When triathletes pack up all their gear to head to the Perth Triathlon on race day morning, one of the most important items they include is their contribution to the post-race buffet lunch. Participants have to declare on their entry form what food they’ll bring, and race volunteers pitch in to ensure there’s always a perfect balance of salads, main dishes and desserts.
Race director Kris Plant says the community triathlon, held in June in Perth, is a fundraiser for the Perth indoor pool and the Stingrays, the town’s youth swim team. The town of Perth is a summer tourist destination on the Tay River in eastern Ontario. The entry fees are reasonable and the triathlon can be done as a team or individual event. The tri consists of a 500m swim in the indoor Perth pool, a 16k bike, and a 3k run. The transition area is right outside the pool’s on-deck double doors. There’s also a duathlon with a 3k run substituted for the 500m swim.

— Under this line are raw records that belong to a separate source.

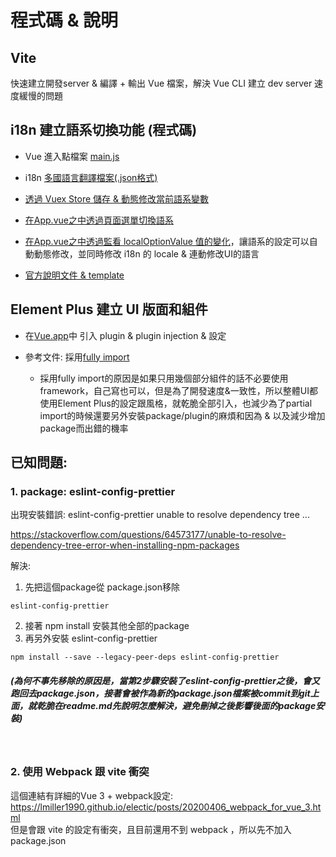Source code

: 
# 程式碼 & 說明

## Vite 
快速建立開發server & 編譯 + 輸出 Vue 檔案，解決 Vue CLI 建立 dev server 速度緩慢的問題 

## i18n 建立語系切換功能 (程式碼)

  - Vue 進入點檔案 [main.js](https://github.com/avgsteve/Vue-ElementPlus-i18n/blob/1ecca8f513fa64baa5a2bc7875e8f0cf09969aec/frontEnd/src/main.ts#L5)
  - i18n [多國語言翻譯檔案(.json格式)](https://github.com/avgsteve/Vue-ElementPlus-i18n/tree/main/frontEnd/src/locales)
  - [透過 Vuex Store 儲存 & 動態修改當前語系變數](https://github.com/avgsteve/Vue-ElementPlus-i18n/blob/main/frontEnd/store/index.ts)
  - [在App.vue之中透過頁面選單切換語系](https://github.com/avgsteve/Vue-ElementPlus-i18n/blob/1ecca8f513fa64baa5a2bc7875e8f0cf09969aec/frontEnd/src/App.vue#L14)
  - [在App.vue之中透過監看 localOptionValue 值的變化](https://github.com/avgsteve/Vue-ElementPlus-i18n/blob/bff416e0f3a3ab4e988c28e820d8eeaec62cecf8/frontEnd/src/App.vue#L73)，讓語系的設定可以自動動態修改，並同時修改 i18n 的 locale & 連動修改UI的語言


  - [官方說明文件 & template](https://github.com/intlify/vue-i18n-loader) 
## Element Plus 建立 UI 版面和組件 
  - 在[Vue.app](https://github.com/avgsteve/Vue-ElementPlus-i18n/blob/main/frontEnd/src/main.ts)中 引入 plugin & plugin injection & 設定

  - 參考文件: 採用[fully import](https://element-plus.org/#/en-US/component/quickstart#import-element-plus)
    - 採用fully import的原因是如果只用幾個部分組件的話不必要使用framework，自己寫也可以，但是為了開發速度&一致性，所以整體UI都使用Element Plus的設定跟風格，就乾脆全部引入，也減少為了partial import的時候還要另外安裝package/plugin的麻煩和因為 & 以及減少增加package而出錯的機率



## 已知問題:
### 1. package: eslint-config-prettier
出現安裝錯誤: 
eslint-config-prettier unable to resolve dependency tree ...

https://stackoverflow.com/questions/64573177/unable-to-resolve-dependency-tree-error-when-installing-npm-packages

解決: 
  1. 先把這個package從 package.json移除
  ```
  eslint-config-prettier
  ``` 
  2. 接著 npm install 安裝其他全部的package
  3. 再另外安裝 eslint-config-prettier
  ```
  npm install --save --legacy-peer-deps eslint-config-prettier
  ```
  ##### (為何不事先移除的原因是，當第2步驟安裝了eslint-config-prettier之後，會又跑回去package.json，接著會被作為新的package.json檔案被commit到git上面，就乾脆在readme.md先說明怎麼解決，避免刪掉之後影響後面的package安裝) 
  <br>


### 2. 使用 Webpack 跟 vite 衝突
這個連結有詳細的Vue 3 + webpack設定: <br>
https://lmiller1990.github.io/electic/posts/20200406_webpack_for_vue_3.html
<br>但是會跟 vite 的設定有衝突，且目前還用不到 webpack ，所以先不加入 package.json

Swimmers go off in heats, with two swimmers sharing a lane and a maximum of twelve swimmers in each heat. Each swimmer must have a lap counter, so there’s lots of on-deck cooperation as swimmers in slower heats introduce themselves to swimmers in faster heats and ask them to count laps. Swimmers in the first few heats, who might take up to 20 minutes to complete the swim, are often able to finish their race and return to the pool bleachers to join spectators watching the drama of the fastest swimmers in the last few heats.
Claude Dreano was the women’s winner last year with a time of 49:47. She says she loves the friendly atmosphere of the race. “My Ottawa club comes to this race as a group, and since it’s a small field, I really feel like I am part of a team. I love the bike course. There are never too many riders on the road, so you can ride it as a time trial. Most of all, I like the potluck and awards ceremony-it’s great that people stay around after the race.”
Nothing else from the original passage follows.